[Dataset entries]

┄┄┄┄┄┄

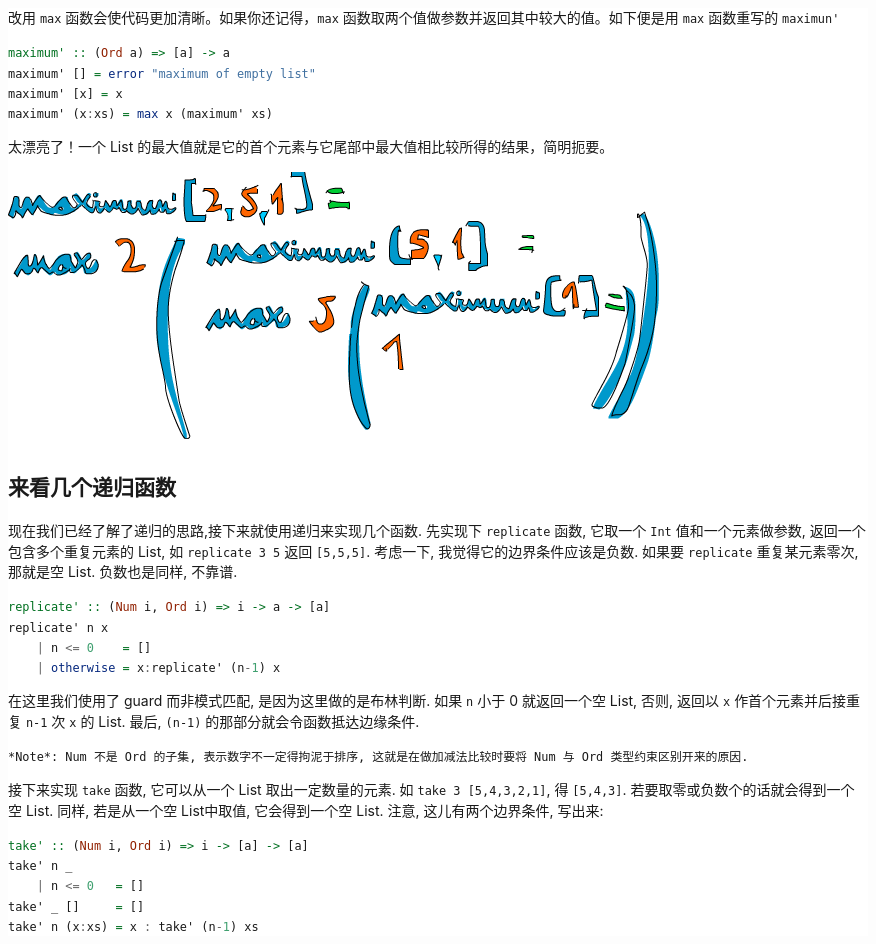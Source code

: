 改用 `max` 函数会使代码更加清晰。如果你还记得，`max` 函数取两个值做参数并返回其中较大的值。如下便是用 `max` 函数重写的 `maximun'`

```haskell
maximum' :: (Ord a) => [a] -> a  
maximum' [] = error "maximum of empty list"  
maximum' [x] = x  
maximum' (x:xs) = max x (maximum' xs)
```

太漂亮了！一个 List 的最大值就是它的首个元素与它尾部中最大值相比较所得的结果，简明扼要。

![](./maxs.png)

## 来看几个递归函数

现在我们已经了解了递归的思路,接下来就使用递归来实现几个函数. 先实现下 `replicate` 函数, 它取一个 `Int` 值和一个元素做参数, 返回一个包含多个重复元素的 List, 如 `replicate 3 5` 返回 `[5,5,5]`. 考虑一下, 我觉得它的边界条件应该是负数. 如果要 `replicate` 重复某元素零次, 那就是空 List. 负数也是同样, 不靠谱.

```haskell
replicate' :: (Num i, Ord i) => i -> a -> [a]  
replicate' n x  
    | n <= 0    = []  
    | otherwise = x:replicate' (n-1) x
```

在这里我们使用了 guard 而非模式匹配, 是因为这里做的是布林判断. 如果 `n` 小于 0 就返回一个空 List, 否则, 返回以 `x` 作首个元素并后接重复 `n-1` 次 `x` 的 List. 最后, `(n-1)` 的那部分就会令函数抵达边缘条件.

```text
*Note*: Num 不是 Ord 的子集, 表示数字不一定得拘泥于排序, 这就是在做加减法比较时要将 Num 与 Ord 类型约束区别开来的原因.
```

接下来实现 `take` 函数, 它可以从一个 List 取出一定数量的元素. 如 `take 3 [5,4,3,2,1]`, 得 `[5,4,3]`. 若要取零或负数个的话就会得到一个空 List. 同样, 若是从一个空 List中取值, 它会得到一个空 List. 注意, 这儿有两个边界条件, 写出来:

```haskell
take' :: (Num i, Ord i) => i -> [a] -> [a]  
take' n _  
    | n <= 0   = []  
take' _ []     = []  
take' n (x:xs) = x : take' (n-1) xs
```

┄┄┄┄┄┄

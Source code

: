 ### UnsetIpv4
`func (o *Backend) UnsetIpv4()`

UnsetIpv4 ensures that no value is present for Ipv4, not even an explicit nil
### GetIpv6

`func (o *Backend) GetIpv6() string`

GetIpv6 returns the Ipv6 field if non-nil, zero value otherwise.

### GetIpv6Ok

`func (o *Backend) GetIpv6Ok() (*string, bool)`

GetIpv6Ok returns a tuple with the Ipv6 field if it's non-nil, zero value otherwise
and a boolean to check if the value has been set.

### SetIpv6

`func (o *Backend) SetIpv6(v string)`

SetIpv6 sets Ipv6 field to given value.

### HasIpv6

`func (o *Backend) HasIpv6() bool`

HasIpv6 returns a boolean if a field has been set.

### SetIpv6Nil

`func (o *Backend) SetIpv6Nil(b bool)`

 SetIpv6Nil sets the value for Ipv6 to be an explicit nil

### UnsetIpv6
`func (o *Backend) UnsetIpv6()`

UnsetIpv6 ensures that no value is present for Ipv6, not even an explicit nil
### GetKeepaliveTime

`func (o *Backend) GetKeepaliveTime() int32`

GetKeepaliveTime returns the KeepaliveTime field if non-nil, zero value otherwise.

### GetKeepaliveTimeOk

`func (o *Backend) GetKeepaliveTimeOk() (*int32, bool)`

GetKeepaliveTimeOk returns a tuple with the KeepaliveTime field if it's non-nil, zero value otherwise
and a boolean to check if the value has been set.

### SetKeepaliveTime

┄┄┄┄┄┄

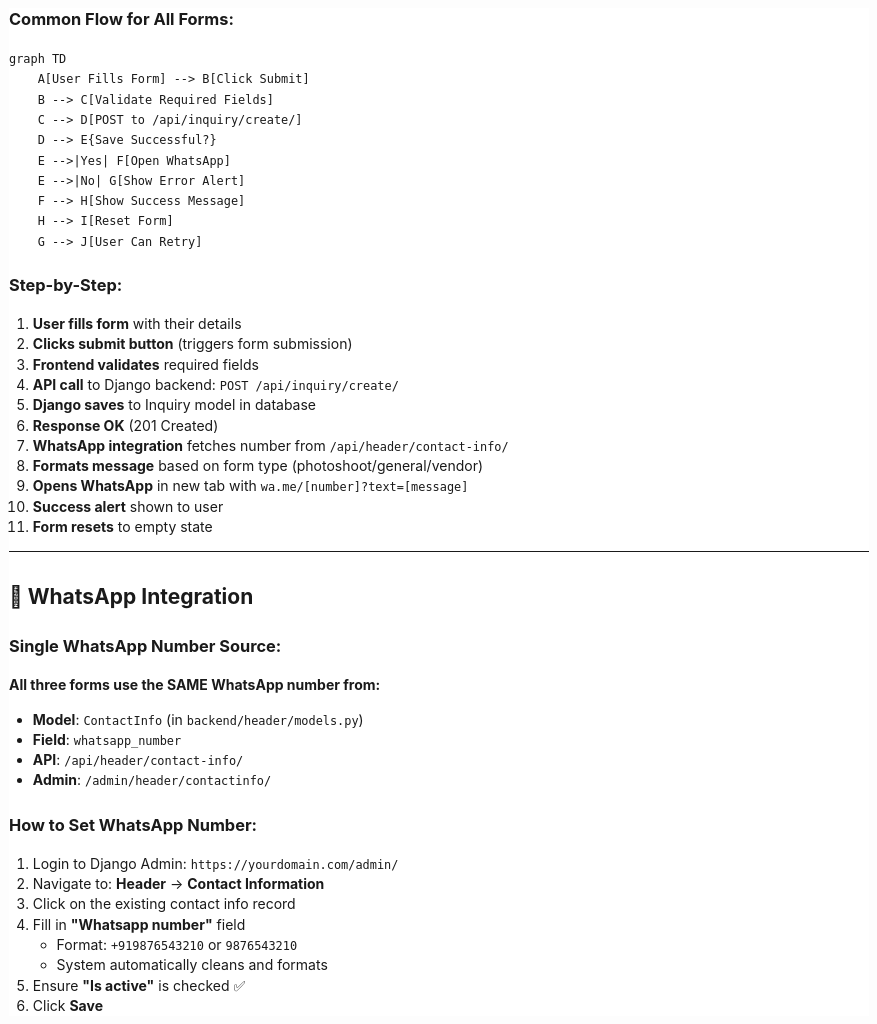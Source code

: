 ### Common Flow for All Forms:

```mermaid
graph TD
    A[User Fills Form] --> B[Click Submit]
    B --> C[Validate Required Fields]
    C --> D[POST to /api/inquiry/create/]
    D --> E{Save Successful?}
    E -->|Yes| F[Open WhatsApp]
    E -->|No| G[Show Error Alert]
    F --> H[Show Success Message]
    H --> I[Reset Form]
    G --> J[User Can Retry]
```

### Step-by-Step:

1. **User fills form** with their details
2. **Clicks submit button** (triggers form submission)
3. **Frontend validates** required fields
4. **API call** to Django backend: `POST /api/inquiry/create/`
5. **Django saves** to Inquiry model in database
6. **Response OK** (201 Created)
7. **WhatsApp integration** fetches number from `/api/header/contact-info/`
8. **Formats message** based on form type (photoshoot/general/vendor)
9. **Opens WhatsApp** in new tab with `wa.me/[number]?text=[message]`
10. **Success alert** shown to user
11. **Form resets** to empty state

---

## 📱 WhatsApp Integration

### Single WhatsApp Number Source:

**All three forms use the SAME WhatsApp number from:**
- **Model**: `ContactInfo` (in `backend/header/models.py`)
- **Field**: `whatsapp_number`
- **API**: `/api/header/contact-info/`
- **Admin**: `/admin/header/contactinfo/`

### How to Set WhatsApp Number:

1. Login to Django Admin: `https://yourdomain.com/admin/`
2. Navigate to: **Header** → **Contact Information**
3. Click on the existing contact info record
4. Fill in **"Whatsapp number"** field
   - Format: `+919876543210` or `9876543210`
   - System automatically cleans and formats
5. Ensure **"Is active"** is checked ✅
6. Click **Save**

┄┄┄┄┄┄

■ **ACTIVITY**
In the entries above, find the line holding "(o *Backend) HasIpv6()" and the line holding "### GetKeepaliveTimeOk", then retype exactly those two lines and every line between them, and nothing else.

■ **ANSWER TO THIS PROBLEM**
`func (o *Backend) HasIpv6() bool`

HasIpv6 returns a boolean if a field has been set.

### SetIpv6Nil

`func (o *Backend) SetIpv6Nil(b bool)`

 SetIpv6Nil sets the value for Ipv6 to be an explicit nil

### UnsetIpv6
`func (o *Backend) UnsetIpv6()`

UnsetIpv6 ensures that no value is present for Ipv6, not even an explicit nil
### GetKeepaliveTime

`func (o *Backend) GetKeepaliveTime() int32`

GetKeepaliveTime returns the KeepaliveTime field if non-nil, zero value otherwise.

### GetKeepaliveTimeOk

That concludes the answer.